Saturday, July 06, 2002

Fourth was great. Did not go to see fireworks, we stayed in with a few friends and daughter and watched The Apostle. This was the nth time I have watched the movie. My wife and I love it. I can relate to it in a strange way because I was a fundamentalist pentecostal for almost half, if not more, of my life. After a lengthy period of denial and some soul searching, I've come to accept myself as a fundamentalist-pentecostal in Catholic skin. I will say though, I have not and probably will not have anything to do with the Charismatic movement. It seems to work out that way often. When Pentecostals convert, or revert, as in my case, they don't necessarily flock over to the Charismatic movement.


On the fifth, my wife and I watched another one of Kevin Kostner's string of Award winning movie classics, right up there, in the line of classics such as The Postman and Water World, we watched Thirteen Days. I reserve comment because I do not have the energy to mount a tirade. Pathetic is the word that comes to mind, but I shall merely keep that word a thought, for the record.


I had promised to respond to the issue of the theological necessity of Mary being the sole source of Jesus' humanity. In thinking about providing a good and comprehensive response to my claim, I realized that I would almost have to write a paper of significant length. I may just have to do that in the course of time, someday I hope to write about the Blessed Virgin Mary. In talking with a few friends who are theologians, they agreed with me on the issue but not right away, they had to think about it. The reason is that that particular question had not arisen in their minds as such. So I am pondering how to address the question since it may be the case that it is not quite as clearly spelled out in the tradition.

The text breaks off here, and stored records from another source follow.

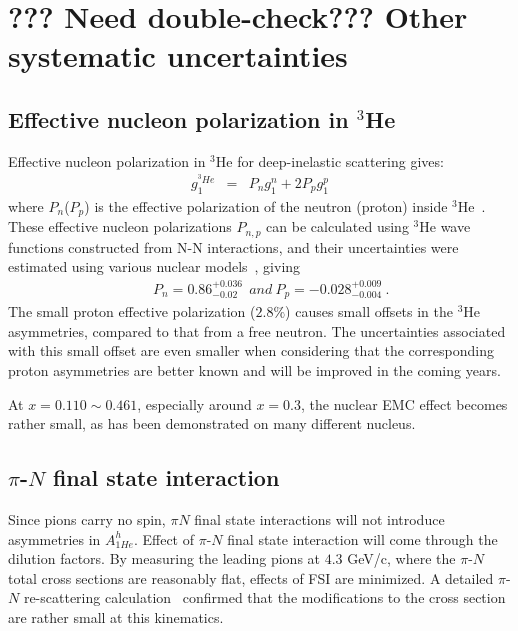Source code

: \section{??? Need double-check??? Other systematic uncertainties}

\subsection{Effective nucleon polarization in $^3$He} \label{ch5:he3model}
Effective nucleon polarization in $^3$He for deep-inelastic scattering gives:
\begin{eqnarray}\label{equ:he3-g1n}
 g_1^{^3 {He}} &=& P_ng_1^n+2P_pg_1^p
\end{eqnarray}
where $P_n$($P_p$) is the effective polarization of the neutron 
(proton) inside $^3$He~\cite{theory:PnPp_friar}.
These effective nucleon polarizations $P_{n,p}$ can be
calculated using $^3$He wave functions constructed from N-N interactions,
and their uncertainties were estimated using various nuclear 
models~\cite{theory:PnPp_nogga,theory:PnPp_friar,theory:3Heconv,theory:PnPp_bissey},
giving 
\begin{eqnarray}
&& P_n=0.86^{+0.036}_{-0.02}~~{and}~P_p=-0.028^{+0.009}_{-0.004}~.\label{equ:PnPp}
\end{eqnarray}
%
The small proton effective polarization ($2.8 \%$) causes small 
offsets in the $^3$He asymmetries, compared to that from a 
free neutron.  The uncertainties associated with this small offset are even smaller
when considering that the corresponding proton asymmetries are better known
 and will be improved in the coming years.

At $x=0.110 \sim 0.461$, especially around $x=0.3$, the 
 nuclear EMC effect becomes rather small, as has been demonstrated 
on many different nucleus.

\subsection{$\pi$-$N$ final state interaction }
Since pions carry no spin,  $\pi N$ final state interactions will not introduce 
asymmetries in $A_{1He}^h$. Effect of $\pi$-$N$ final state interaction
will come through the dilution factors. By measuring the leading pions at
$4.3$ GeV/c, where the $\pi$-$N$ total cross sections are reasonably flat, 
effects of FSI are minimized. A detailed $\pi$-$N$ re-scattering calculation~\cite{misak}
confirmed that the modifications to the cross section are rather small at this kinematics.
 

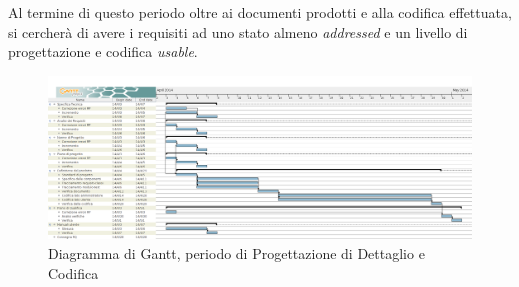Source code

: Al termine di questo periodo oltre ai documenti prodotti e alla codifica effettuata, si cercherà di avere i requisiti ad uno stato almeno \textit{addressed} e un livello di progettazione e codifica \textit{usable}.\\
\begin{figure}[H] \centering \includegraphics[width=%
\textwidth]
{../modello/img/RQ.png} \caption{ Diagramma di Gantt, periodo di Progettazione di Dettaglio e Codifica}
\end{figure}
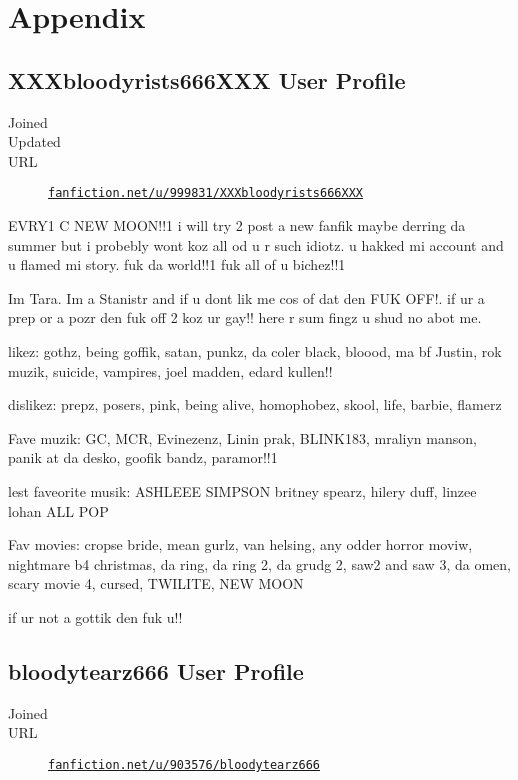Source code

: \cleardoublepage\chapter{Appendix}

\section{XXXbloodyrists666XXX User Profile}
\begin{description}
	\item[Joined] 
	\item[Updated] 
	\item[URL] \href{https://www.fanfiction.net/u/999831/XXXbloodyrists666XXX}{\texttt{fanfiction.net/u/999831/XXXbloodyrists666XXX}}
\end{description}

EVRY1 C NEW MOON!!1 i will try 2 post a new fanfik
maybe derring da summer but i probebly wont koz all
od u r such idiotz. u hakked mi account and u flamed
mi story. fuk da world!!1 fuk all of u bichez!!1

Im Tara. Im a Stanistr and if u dont lik me cos of
dat den FUK OFF!. if ur a prep or a pozr den fuk off
2 koz ur gay!! here r sum fingz u shud no abot me.

likez: gothz, being goffik, satan, punkz, da coler
black, bloood, ma bf Justin, rok muzik, suicide,
vampires, joel madden, edard kullen!!

dislikez: prepz, posers, pink, being alive,
homophobez, skool, life, barbie, flamerz

Fave muzik: GC, MCR, Evinezenz, Linin prak, BLINK183,
mraliyn manson, panik at da desko, goofik bandz, paramor!!1

\begin{sloppypar}
	lest faveorite musik: ASHLEEE SIMPSON britney spearz,
	hilery duff, linzee lohan ALL POP
\end{sloppypar}

Fav movies: cropse bride, mean gurlz, van helsing, any
odder horror moviw, nightmare b4 christmas, da ring,
da ring 2, da grudg 2, saw2 and saw 3, da omen, scary movie 4,
cursed, TWILITE, NEW MOON

if ur not a gottik den fuk u!!

\section{bloodytearz666 User Profile}
\begin{description}
	\item[Joined] 
	\item[URL] \href{https://www.fanfiction.net/u/903576/bloodytearz666}{\texttt{fanfiction.net/u/903576/bloodytearz666}}
\end{description}

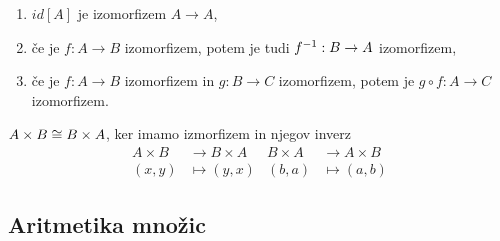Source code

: \begin{dokaz}
  \begin{enumerate}
     \item $id[A]$ je izomorfizem $A \to A$,
     \item če je $f : A \to B$ izomorfizem, potem je tudi ${f}^{-1} : B \to A$ izomorfizem,
     \item če je $f : A \to B$ izomorfizem in $g : B \to C$ izomorfizem, potem je $g \circ f : A \to C$ izomorfizem.
  \end{enumerate}
\end{dokaz}

\begin{primer}
  $A \times B \cong B \times A$, ker imamo izmorfizem in njegov inverz
  \begin{align*}
    A \times B  &\to  B \times A      &    B \times A  &\to  A \times B \\
    (x, y) &\mapsto  (y, x)           &    (b, a) &\mapsto  (a, b)
  \end{align*}
\end{primer}

\subsection{Aritmetika množic}

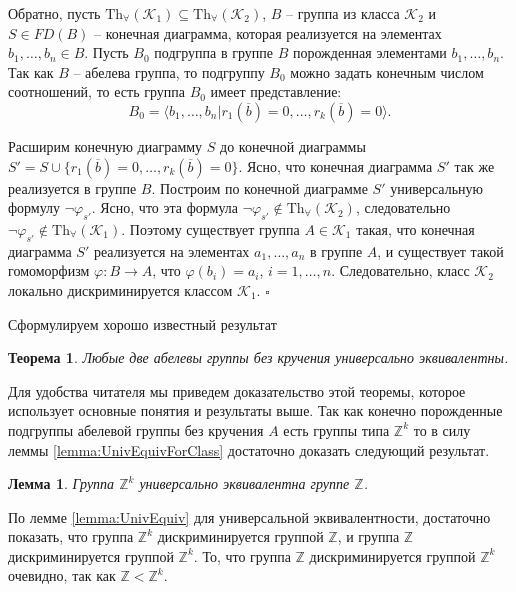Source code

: \documentclass[a4paper,11pt,twoside]{article}
\newtheorem{theorem}{Теорема}[section]
\newtheorem{lemma}{Лемма}[section]
\def\proof{{\noindent{\bf Доказательство.}} }
\def\K{{\mathcal{K}}}
\def\Z{{\mathbb{Z}}}
\def\Tha{{\mathrm{Th}_\forall}}
\begin{document}
Обратно, пусть $\Tha(\K_1) \subseteq \Tha(\K_2)$, $B$ -- группа из класса $\K_2$ и $S \in FD(B)$ -- конечная диаграмма, которая реализуется на элементах $b_1, \ldots, b_n \in B$. Пусть $B_0$ подгруппа в группе $B$ порожденная элементами $b_1, \ldots, b_n$. Так как $B$ -- абелева группа, то подгруппу $B_0$ можно задать конечным числом соотношений, то есть группа $B_0$ имеет представление:
 $$B_0 = \langle b_1, \ldots, b_n | r_1(\overline{b}) = 0, \ldots, r_k(\overline{b}) = 0 \rangle.$$

Расширим конечную диаграмму $S$ до конечной диаграммы $S' = S \cup \{r_1(\overline{b}) = 0, \ldots, r_k(\overline{b}) = 0\}$. Ясно, что конечная диаграмма $S'$ так же реализуется в группе $B$. Построим по конечной диаграмме $S'$ универсальную формулу $\neg\varphi_{s'}$. Ясно, что эта формула $\neg\varphi_{s'} \notin \Tha(\K_2)$, следовательно $\neg\varphi_{s'} \notin \Tha(\K_1)$. Поэтому существует группа $A \in \K_1$ такая, что конечная диаграмма $S'$ реализуется на элементах $a_1, \ldots, a_n$ в группе $A$, и существует такой гомоморфизм $\varphi: B \rightarrow A$, что $\varphi(b_i) = a_i$, $i = 1, \ldots, n$. Следовательно, класс $\K_2$ локально дискриминируется классом $\K_1$. $\square$

Сформулируем хорошо известный результат

\begin{theorem}\label{th:AbelUnivEquiv}
Любые две абелевы группы без кручения универсально эквивалентны.
\end{theorem}

Для удобства читателя мы приведем доказательство этой теоремы, которое использует основные понятия и результаты выше. Так как конечно порожденные подгруппы абелевой группы без кручения $A$ есть группы типа $\Z^k$ то в силу леммы \ref{lemma:UnivEquivForClass} достаточно доказать следующий результат.

\begin{lemma}\label{lemma:UnivEquivZk}
Группа $\Z^k$ универсально эквивалентна группе $\Z$.
\end{lemma}

\proof По лемме \ref{lemma:UnivEquiv} для универсальной эквивалентности, достаточно показать, что группа $\Z^k$ дискриминируется группой $\Z$, и группа $\Z$ дискриминируется группой $\Z^k$. То, что группа $\Z$ дискриминируется группой $\Z^k$ очевидно, так как $\Z < \Z^k$. 
\end{document}
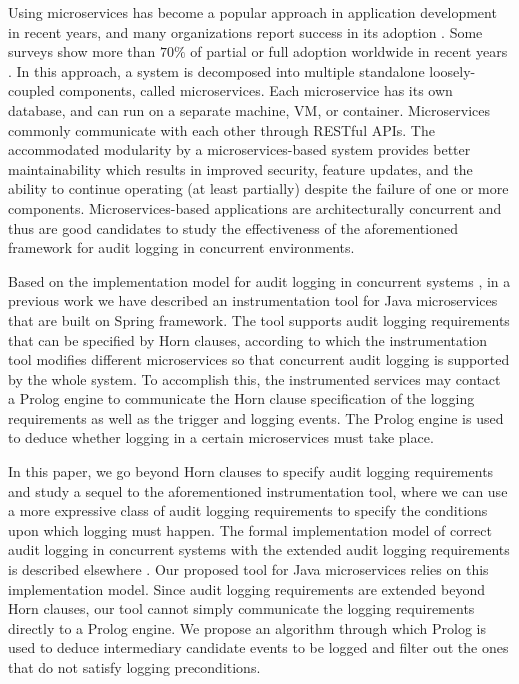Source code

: Using microservices has become a popular approach in application development in recent years, and many organizations report success in its adoption \cite{Reilly}. Some surveys show more than $70\%$ of partial or full adoption worldwide in recent years \cite{Statista}. In this approach, a system is decomposed into multiple standalone loosely-coupled components, called microservices. Each microservice has its own database, and can run on a separate machine, VM, or container. Microservices commonly communicate with each other through RESTful APIs. The accommodated  modularity by a microservices-based system provides better maintainability which results in improved security, feature updates, and the ability to continue operating (at least partially)  despite the failure of one or more components. Microservices-based applications are architecturally concurrent and thus are good candidates to study the effectiveness of the aforementioned framework for audit logging in concurrent environments. 

Based on the implementation model for audit logging in concurrent systems \cite{lsfa20}, in a previous work \cite{stpsa21} we have described an instrumentation tool for Java microservices that are built on Spring framework. The tool supports audit logging requirements that can be specified by Horn clauses, according to which the instrumentation tool modifies different microservices so that concurrent audit logging is supported by the whole system. To accomplish this, the instrumented services may contact a Prolog engine to communicate the Horn clause specification of the logging requirements as well as the trigger and logging events. The Prolog engine is used to deduce whether logging in a certain microservices must take place. 

In this paper, we go beyond Horn clauses to specify audit logging requirements and study a sequel to the aforementioned instrumentation tool, where we can use a more expressive class of audit logging requirements to specify the conditions upon which logging must happen. The formal implementation model of correct audit logging in concurrent systems with the extended audit logging requirements is described elsewhere \cite{amirmoh-tr21}. Our proposed tool for Java microservices relies on this implementation model. Since audit logging requirements are extended beyond Horn clauses, our tool cannot simply communicate the logging requirements directly to a Prolog engine. We propose an algorithm through which Prolog is used to deduce intermediary candidate events to be logged and  filter out the ones that do not satisfy logging preconditions.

I guess I would say that in the tradition of Christology, one of the key issues has been the idea that God became man so that man can become god. This is what the priest basically utters at mass when he puts a drop of water in the chalice with wine. Human beings are historical creatures and to belong to the human race one must come from human stock. By human race, I mean, be a child of Adam. If God added miraculously, anything to Mary's conceived seed, then we would have a different kind of human, and not one of Adam's children. The importance of Jesus' being human is linked to the Athanasian point that what was not assumed was not redeemed. So for Christ to redeem human, he had to become human, he absolutely could not be anything else. And being human was being born of the Virgn Mary. At least this is how many in the very platonic East saw the issue.


I would recommend a reading of the 8th chapter of the second book of Anselm's Cur Dues Homo, Why The God-Man. He argues that the man who offered satisfaction for the sin of Adam had to be himself of Adam's stock. I also looked though William Jurgen's The Faith of the Early Fathers which has a comprehensive and well indexed list of quotes from the Father's of the Church. In the Doctrinal index #311, there are quotes about XT's humanity and Mary as its source. Many of them make it clear that the Fathers, and thus, the tradition, see Mary as the source of the full humanity of Christ while God is responsible fo the divinity and person of XT.


Another quick point that I should make is that if we take note regarding the wording of the hypostatic union, i.e., the union between the second person of the Trinity, with his divine nature, and his human nature, the language always points to union and not creation. God united himself indissolubly to human nature to become Jesus Christ, he did not create but unite. The question may then come up about the soul of humans, which the Church teaches is created by God at the moment of conception. This would not negate my point, my point is that God did in the case of Mary what he normally does with other human beings, thus the soul of Christ was created as any other would with no special creative supplements. The conception of Christ is miraculous but more credit must be given to the faith of Mary for the miraculous nature of the birth. In this lies her greatness and glory. Her faith made it happen. She believed that God could be born of her and he was indeed born of her.


I also thumbed through a book I have called Early Christian Doctrines by J.N.D. Kelly,a widely regarded historian, whose work on early creeds and early XTian doctrine is considered extremely good. He has a chapter on Christology and in surveying it, the point is there and seems to be the major point that Christ is one divine person, with two distinct and separate natures, the divine nature is from God and the human from the Blessed Virgin Mary.


Finally I looked at the Catechism of the Catholic Church paragraphs #430-507, and I read it to make the same emphatic point that the source of Jesus' complete humanity is Mary and his divinity is God. Other references would be Hebrews 2, Romans 5 and I Cor. 15, about the first and the last Adam. Christ is the last Adam because he is the Son of Man, i.e., the Son of Adam, which is what Luke's genealogy was attemtping to prove. I hope all this is sufficient to back the earlier claim that I had made here and here.